[Plain-text document sources]
::::

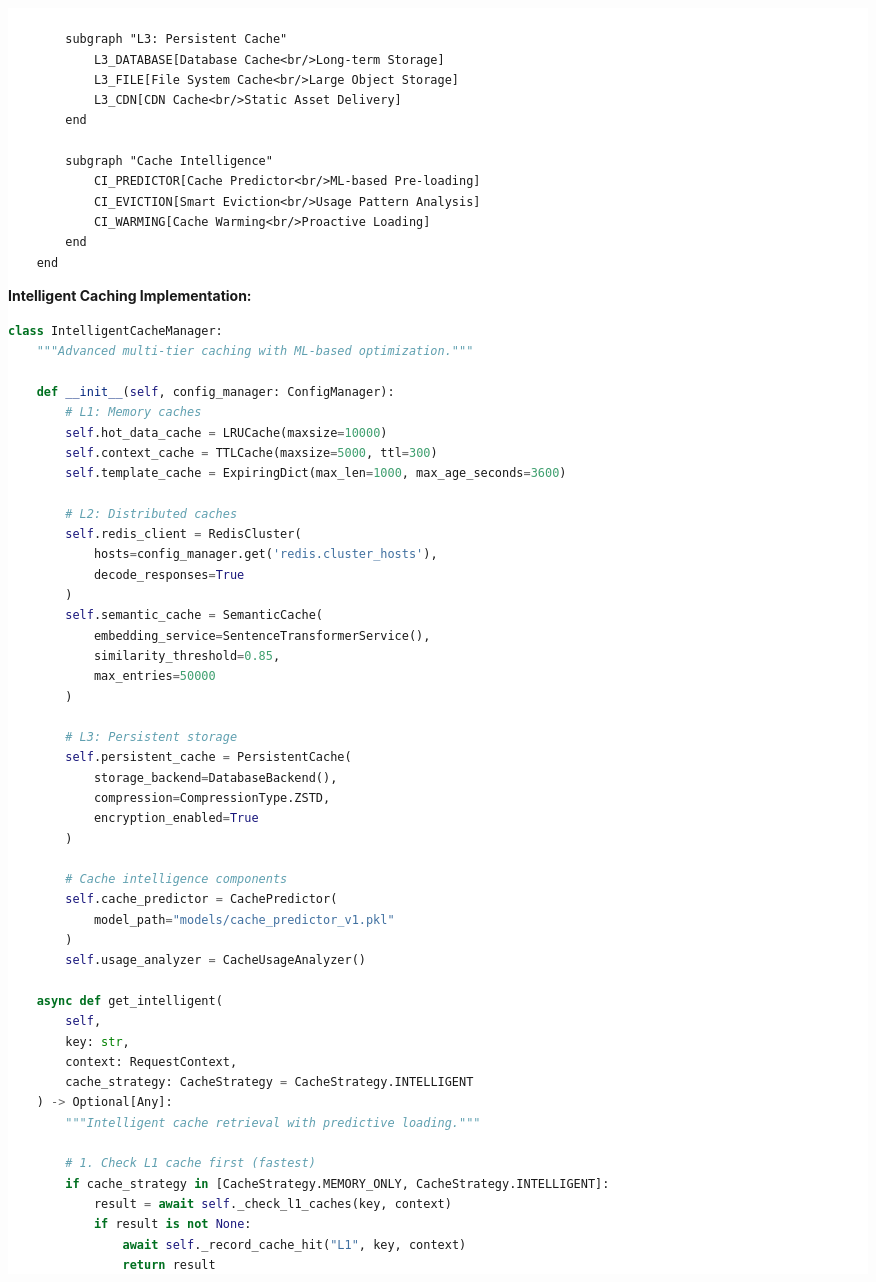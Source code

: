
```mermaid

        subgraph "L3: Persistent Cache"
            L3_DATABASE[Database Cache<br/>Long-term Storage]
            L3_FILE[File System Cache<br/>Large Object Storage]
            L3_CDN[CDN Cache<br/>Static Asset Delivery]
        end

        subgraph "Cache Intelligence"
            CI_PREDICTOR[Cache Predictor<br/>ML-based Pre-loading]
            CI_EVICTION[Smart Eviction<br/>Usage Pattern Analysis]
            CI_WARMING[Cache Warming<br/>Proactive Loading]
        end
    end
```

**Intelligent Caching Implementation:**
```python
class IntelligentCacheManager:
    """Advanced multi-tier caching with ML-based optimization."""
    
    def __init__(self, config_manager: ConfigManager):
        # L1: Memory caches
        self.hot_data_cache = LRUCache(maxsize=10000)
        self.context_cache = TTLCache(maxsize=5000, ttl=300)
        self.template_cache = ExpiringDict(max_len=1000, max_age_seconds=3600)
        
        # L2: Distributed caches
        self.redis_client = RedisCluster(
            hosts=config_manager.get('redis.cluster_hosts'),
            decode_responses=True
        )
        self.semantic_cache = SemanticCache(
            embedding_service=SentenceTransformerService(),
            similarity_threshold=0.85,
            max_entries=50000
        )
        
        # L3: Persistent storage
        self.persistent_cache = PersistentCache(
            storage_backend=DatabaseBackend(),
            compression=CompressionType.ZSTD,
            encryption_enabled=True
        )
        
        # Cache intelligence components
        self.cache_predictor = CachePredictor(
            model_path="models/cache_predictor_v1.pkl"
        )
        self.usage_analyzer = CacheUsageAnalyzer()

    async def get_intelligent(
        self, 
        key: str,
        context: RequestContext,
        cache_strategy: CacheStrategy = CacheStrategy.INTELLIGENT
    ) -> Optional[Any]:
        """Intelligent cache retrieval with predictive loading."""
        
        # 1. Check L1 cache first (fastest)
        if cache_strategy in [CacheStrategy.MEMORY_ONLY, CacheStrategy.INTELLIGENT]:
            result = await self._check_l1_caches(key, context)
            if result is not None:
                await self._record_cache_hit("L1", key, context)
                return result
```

::::

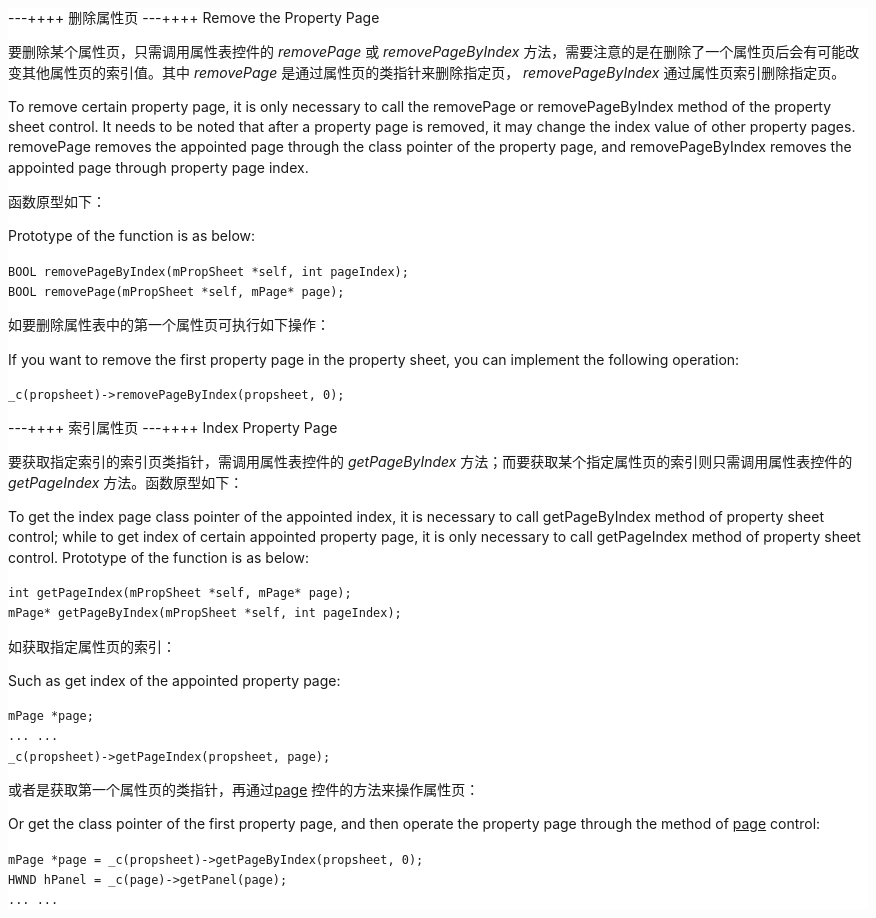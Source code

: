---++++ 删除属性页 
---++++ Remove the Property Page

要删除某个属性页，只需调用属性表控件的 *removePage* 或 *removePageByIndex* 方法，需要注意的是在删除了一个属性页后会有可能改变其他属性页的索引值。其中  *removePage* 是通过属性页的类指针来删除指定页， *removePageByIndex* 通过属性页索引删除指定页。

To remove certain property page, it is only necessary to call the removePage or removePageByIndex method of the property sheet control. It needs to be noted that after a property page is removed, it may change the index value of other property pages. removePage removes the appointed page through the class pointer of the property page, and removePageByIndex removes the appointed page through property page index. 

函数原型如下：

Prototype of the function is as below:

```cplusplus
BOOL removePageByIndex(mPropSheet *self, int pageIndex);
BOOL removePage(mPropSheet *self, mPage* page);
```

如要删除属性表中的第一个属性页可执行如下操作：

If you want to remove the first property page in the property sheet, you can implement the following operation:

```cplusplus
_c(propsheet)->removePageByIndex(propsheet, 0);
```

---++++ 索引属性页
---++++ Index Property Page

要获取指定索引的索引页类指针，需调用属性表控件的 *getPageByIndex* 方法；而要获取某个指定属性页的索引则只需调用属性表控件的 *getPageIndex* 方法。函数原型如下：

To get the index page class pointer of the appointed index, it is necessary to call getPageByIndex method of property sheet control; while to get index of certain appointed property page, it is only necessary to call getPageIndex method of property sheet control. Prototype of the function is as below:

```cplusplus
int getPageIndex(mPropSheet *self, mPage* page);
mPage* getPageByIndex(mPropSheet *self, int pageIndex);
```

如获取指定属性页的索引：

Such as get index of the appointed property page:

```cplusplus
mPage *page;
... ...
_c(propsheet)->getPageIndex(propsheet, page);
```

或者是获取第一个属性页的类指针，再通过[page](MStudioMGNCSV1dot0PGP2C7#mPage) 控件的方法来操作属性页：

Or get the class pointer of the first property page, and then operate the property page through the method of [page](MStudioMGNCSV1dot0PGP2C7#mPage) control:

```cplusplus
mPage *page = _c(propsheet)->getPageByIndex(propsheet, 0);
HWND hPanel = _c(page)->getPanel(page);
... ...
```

::::

Your task
Answer with a number alone: how many lines of the records contain the string "CacheStrategy"?

Response for this exercise
2